- Genre: Drama
- Created by: Director Kut's Productions
- Written by: Kamlesh Pandey, Dilip Jha & Archita Vishwas
- Directed by: Mandar Devasthali, Sachin Gokhale, Sharad Pandey & Rishi Mandial
- Creative director: Ritesh Modi
- Starring: See below
- Theme music composer: Dony Hazarika
- Opening theme: "Saiyan Naino Ki Bhasha Samjhe Na" by Sukanya Purkayastha
- Country of origin: India
- Original language: Hindi
- No. of seasons: 1
- No. of episodes: 346

Production
- Cinematography: Satish Shetty
- Editor: Sameer Gandhi
- Running time: approx. 40 minute

Original release
- Network: Sony Entertainment Television India and Sony Entertainment Television Asia
- Release: 3 October 2011 – 28 March 2013

= Kuch Toh Log Kahenge =

Indian television series (2011–2013)

Kuch Toh Log kahenge is an Indian Hindi-language romantic comedy family drama television series which aired on Sony TV. It premiered on 3 October 2011 and ended on 28 March 2013. The series revolves around a team of doctors working at Dr. Kotnis General Hospital in Lucknow. The show was an official adaptation of the Pakistani television drama Dhoop Kinare.

== Plot ==
Kuch Toh Log Kahenge is a love story that centers around the lives of doctors working at Dr. Kotnis General Hospital in Lucknow. The two main characters, Dr. Ashutosh Mathur and Dr. Malika Trehan, are former college friends and colleagues at the hospital. Dr. Ashutosh is portrayed as a serious and somewhat aloof individual due to past experiences that have left a mark on him emotionally. He is not inclined towards frivolity or enjoyment and maintains a strict demeanor in both his personal and professional life.

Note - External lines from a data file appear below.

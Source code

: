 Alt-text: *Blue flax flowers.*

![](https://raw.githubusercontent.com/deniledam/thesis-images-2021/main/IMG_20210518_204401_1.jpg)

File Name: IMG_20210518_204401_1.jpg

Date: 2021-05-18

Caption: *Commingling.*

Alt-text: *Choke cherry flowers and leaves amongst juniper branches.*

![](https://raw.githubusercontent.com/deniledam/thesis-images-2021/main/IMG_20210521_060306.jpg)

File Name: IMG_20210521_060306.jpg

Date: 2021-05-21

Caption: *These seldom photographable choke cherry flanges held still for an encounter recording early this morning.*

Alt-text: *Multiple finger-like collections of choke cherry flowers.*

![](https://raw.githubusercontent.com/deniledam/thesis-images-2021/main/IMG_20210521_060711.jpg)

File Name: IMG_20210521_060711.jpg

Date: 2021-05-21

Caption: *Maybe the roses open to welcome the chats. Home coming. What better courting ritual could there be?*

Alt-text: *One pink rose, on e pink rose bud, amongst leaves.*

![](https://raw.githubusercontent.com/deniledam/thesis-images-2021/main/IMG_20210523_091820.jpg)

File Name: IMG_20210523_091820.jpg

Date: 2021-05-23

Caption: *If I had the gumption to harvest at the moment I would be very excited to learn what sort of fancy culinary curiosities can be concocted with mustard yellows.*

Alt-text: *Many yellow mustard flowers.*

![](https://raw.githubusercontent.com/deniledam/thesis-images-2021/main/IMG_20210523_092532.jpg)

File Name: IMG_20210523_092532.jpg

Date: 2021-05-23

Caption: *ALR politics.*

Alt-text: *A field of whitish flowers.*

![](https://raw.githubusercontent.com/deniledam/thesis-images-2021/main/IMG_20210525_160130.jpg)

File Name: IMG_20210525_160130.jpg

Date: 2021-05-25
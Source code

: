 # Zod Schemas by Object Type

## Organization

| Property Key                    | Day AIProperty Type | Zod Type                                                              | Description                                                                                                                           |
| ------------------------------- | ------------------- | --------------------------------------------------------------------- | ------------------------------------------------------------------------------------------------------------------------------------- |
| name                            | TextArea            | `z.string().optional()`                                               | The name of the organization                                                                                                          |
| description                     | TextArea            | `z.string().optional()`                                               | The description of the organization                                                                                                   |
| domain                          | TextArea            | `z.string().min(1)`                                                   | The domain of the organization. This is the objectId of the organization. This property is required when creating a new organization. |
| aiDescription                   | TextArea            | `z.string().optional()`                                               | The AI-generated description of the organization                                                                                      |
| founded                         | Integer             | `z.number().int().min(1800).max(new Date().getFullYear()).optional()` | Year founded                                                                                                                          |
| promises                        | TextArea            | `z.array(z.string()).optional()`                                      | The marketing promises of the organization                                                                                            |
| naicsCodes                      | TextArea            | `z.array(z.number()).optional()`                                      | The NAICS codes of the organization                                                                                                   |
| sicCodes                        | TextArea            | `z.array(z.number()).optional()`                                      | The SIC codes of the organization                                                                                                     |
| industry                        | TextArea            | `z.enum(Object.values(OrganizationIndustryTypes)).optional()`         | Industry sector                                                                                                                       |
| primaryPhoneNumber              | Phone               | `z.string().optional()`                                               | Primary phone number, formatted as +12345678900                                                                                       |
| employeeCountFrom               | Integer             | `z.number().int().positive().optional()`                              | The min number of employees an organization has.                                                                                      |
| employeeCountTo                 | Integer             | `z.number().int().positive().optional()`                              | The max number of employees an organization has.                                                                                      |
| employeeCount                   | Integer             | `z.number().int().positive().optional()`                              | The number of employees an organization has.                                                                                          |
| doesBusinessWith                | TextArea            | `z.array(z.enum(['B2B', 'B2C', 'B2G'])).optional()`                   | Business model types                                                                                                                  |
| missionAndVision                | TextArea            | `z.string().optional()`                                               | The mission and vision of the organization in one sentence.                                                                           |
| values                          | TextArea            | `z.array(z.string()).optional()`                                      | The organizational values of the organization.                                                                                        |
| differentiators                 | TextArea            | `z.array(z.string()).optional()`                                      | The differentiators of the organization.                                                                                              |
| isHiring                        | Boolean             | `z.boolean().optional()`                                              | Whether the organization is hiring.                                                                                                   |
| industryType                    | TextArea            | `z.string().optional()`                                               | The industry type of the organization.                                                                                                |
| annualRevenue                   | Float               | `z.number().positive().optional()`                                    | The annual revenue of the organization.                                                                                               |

Dr. Malika, on the other hand, secretly carries feelings for Dr. Ashutosh, which she subtly hints at by mentioning she has been waiting for him for over a decade. Despite her affections, Dr. Ashutosh shows no interest in pursuing a romantic relationship with her, largely due to the age gap between them.

The story takes a turn with the introduction of Dr. Nidhi Verma, a young and vibrant intern at the hospital. Dr. Nidhi's lively and cheerful nature contrasts with Dr. Ashutosh's serious demeanor. As time goes on, they develop a unique camaraderie, and Dr. Ashutosh finds himself drawn to her, despite the significant age difference between them. However, Dr. Malika perceives this growing connection and becomes envious, leading her to make attempts to create obstacles between them.

Dr. Malika's efforts lead to Nidhi's dismissal from the hospital, a decision influenced by her fear of the blossoming relationship between Ashutosh and Nidhi. Amidst misunderstandings and challenges, the two main characters eventually confess their love for each other. The narrative further unfolds as they navigate societal norms and family dynamics to unite against the odds.

Parallel to the central romance, various subplots add depth to the storyline. Dr. Rangnath, an administrator at the hospital, navigates his feelings for Anji, Nidhi's childhood friend. Another subplot revolves around the intricate relationships between family members and acquaintances, as well as their emotional journeys.

Throughout the series, the characters face emotional dilemmas, personal growth, and external pressures, which contribute to the overall complexity of the narrative. Themes such as love, sacrifice, societal expectations, and personal aspirations are interwoven into the plot, creating a multi-dimensional portrayal of human experiences.

The story also touches on topics like family conflict, professional challenges, and the impact of past decisions on present circumstances. As the characters grapple with their emotions and relationships, they evolve individually and collectively.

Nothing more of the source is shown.